Friday, December 28, 2012

Crossing Over to Next Year



If you think the way I do, then probably it has crossed your mind what the significance is of the journey from the end of the current year (which is usually referred to as “last” year) to the beginning of the new (or “next”) year.  To many, this has always been a mystery.  To me, it’s as mysterious as you want it to be.

For example, every year, toward year’s end, you make a list of what you’d want to do in the coming year, which you call your new year’s resolutions (frequently, very lengthy list) and you have high hopes that you would achieve them.  There are two ways of looking at this, though: one, you shall have changed everything the following morning (that’s New Year’s Day); or, two, you shall have to achieve the changes you have in mind the next 360 days.  Your performance on the first day of the New Year is usually a good indicator of your potential success in achieving your New Year’s Resolutions.  At the end of the year, for many of us, the rating would be “nil” and it would be time to make a new list of new year’s resolutions that will suffer the same fate next time around.  

Costume competition during the UPOU Annual General Assembly and Christmas Party on December 13th.  As usual, everybody won in that competition.

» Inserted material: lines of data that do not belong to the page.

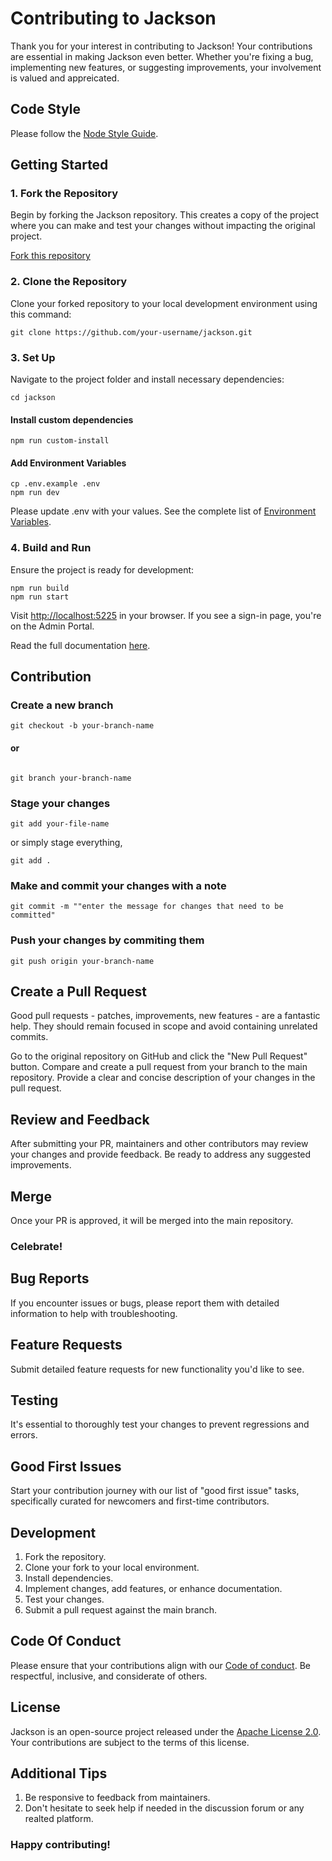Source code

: 
# Contributing to Jackson

Thank you for your interest in contributing to Jackson! Your contributions are essential in making Jackson even better. Whether you're fixing a bug, implementing new features, or suggesting improvements, your involvement is valued and appreicated.


## Code Style

Please follow the [Node Style Guide](https://github.com/felixge/node-style-guide).

## Getting Started

### 1. Fork the Repository

Begin by forking the Jackson repository. This creates a copy of the project where you can make and test your changes without impacting the original project.

[Fork this repository](https://github.com/boxyhq/jackson/fork)


### 2. Clone the Repository

Clone your forked repository to your local development environment using this command:

```shell
git clone https://github.com/your-username/jackson.git
```

### 3. Set Up

Navigate to the project folder and install necessary dependencies:

```shell
cd jackson
```

#### Install custom dependencies

``` shell
npm run custom-install
```

#### Add Environment Variables

```shell
cp .env.example .env
npm run dev
```

Please update .env with your values. See the complete list of [Environment Variables](https://boxyhq.com/docs/jackson/deploy/env-variables).

### 4. Build and Run

Ensure the project is ready for development:

```shell
npm run build
npm run start
```

Visit [http://localhost:5225](http://localhost:5225) in your browser. If you see a sign-in page, you're on the Admin Portal.

Read the full documentation [here](https://boxyhq.com/docs/jackson/deploy/).

## Contribution  



### Create a new branch 

```shell
git checkout -b your-branch-name
```
#### or

```shell

git branch your-branch-name
```
### Stage your changes

``` shell
git add your-file-name
```

or simply stage everything,

``` shell
git add .
```

### Make and commit your changes with a note

```shell
git commit -m ""enter the message for changes that need to be committed"
```

### Push your changes by commiting them

```shell
git push origin your-branch-name
```

## Create a Pull Request

Good pull requests - patches, improvements, new features - are a fantastic help. They should remain focused in scope and avoid containing unrelated commits.

Go to the original repository on GitHub and click the "New Pull Request" button. Compare and create a pull request from your branch to the main repository. Provide a clear and concise description of your changes in the pull request.

## Review and Feedback

After submitting your PR, maintainers and other contributors may review your changes and provide feedback. Be ready to address any suggested improvements.

## Merge

Once your PR is approved, it will be merged into the main repository.

### Celebrate! 


## Bug Reports

If you encounter issues or bugs, please report them with detailed information to help with troubleshooting.

## Feature Requests

Submit detailed feature requests for new functionality you'd like to see.

## Testing

It's essential to thoroughly test your changes to prevent regressions and errors.

## Good First Issues

Start your contribution journey with our list of "good first issue" tasks, specifically curated for newcomers and first-time contributors.


## Development

1. Fork the repository.
2. Clone your fork to your local environment.
3. Install dependencies.
4. Implement changes, add features, or enhance documentation.
5. Test your changes.
6. Submit a pull request against the main branch.

## Code Of Conduct 

Please ensure that your contributions align with our [Code of conduct](https://github.com/boxyhq/jackson/blob/main/CODE_OF_CONDUCT.md). Be respectful, inclusive, and considerate of others.

## License

Jackson is an open-source project released under the [Apache License 2.0](https://github.com/boxyhq/jackson/blob/main/LICENSE). Your contributions are subject to the terms of this license.


## Additional Tips

1. Be responsive to feedback from maintainers.
2. Don't hesitate to seek help if needed in the discussion forum or any realted platform.


### Happy contributing!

So why are we so gung-hoish about the cross over from the last day of the year to the first day of the next, as if everything would be completely different?  We have various phrases to describe such conditions: turning a new leaf or a reformed person, for instance.  In the last so many years of your existence in this world, has this ever happened?  Probably no, but it does give us another time (the next New Year) to talk about new year’s resolutions , turning new leaves, or achieving individual reformation overnight.                                               
                                                                                                            
Perhaps one of the most powerful concepts ever thought of by man is the concept of the New Year and the accompanying belief that change comes with the New Year … this really hasn’t and probably won’t ever work.  What has been a common yardstick against which the crossover from end of the year to start of the new year has been measured quite accurately?  The quick answer is: the medical yardstick.  Perhaps your cholesterol, blood sugar, sgpt, liver fat and salt levels have risen, and may be your over-all health has deteriorated mainly because of the food you’ve enjoyed and consumed over the last few days..  But, that’s being too negativistic.  Let’s think positive.
                                One of the lunch dishes Jegs and I enjoyed with my sis-in-law, Ruby, and her
                                       daughter, Nyelle, at their residence in Sta. Rosa on Christmas Day.  Ruby
                                       prepared Japanese Maki and Jegs brought this simply-cooked prawns.  We had
                                       a good lunch.
                      
Of all the concepts ever invented by man, perhaps this cross over from the “old” to the “new” year is the most powerful.  It gives the individual unlimited hope that things will change for the better, no matter that the boundary is just a split second, at midnight, while people are enjoying to the hilt and carrying over to the next year all their bad habits during the old year.   

But, hey, may be you look at it differently.  If that’s the case, then, have a Prosperous New Year!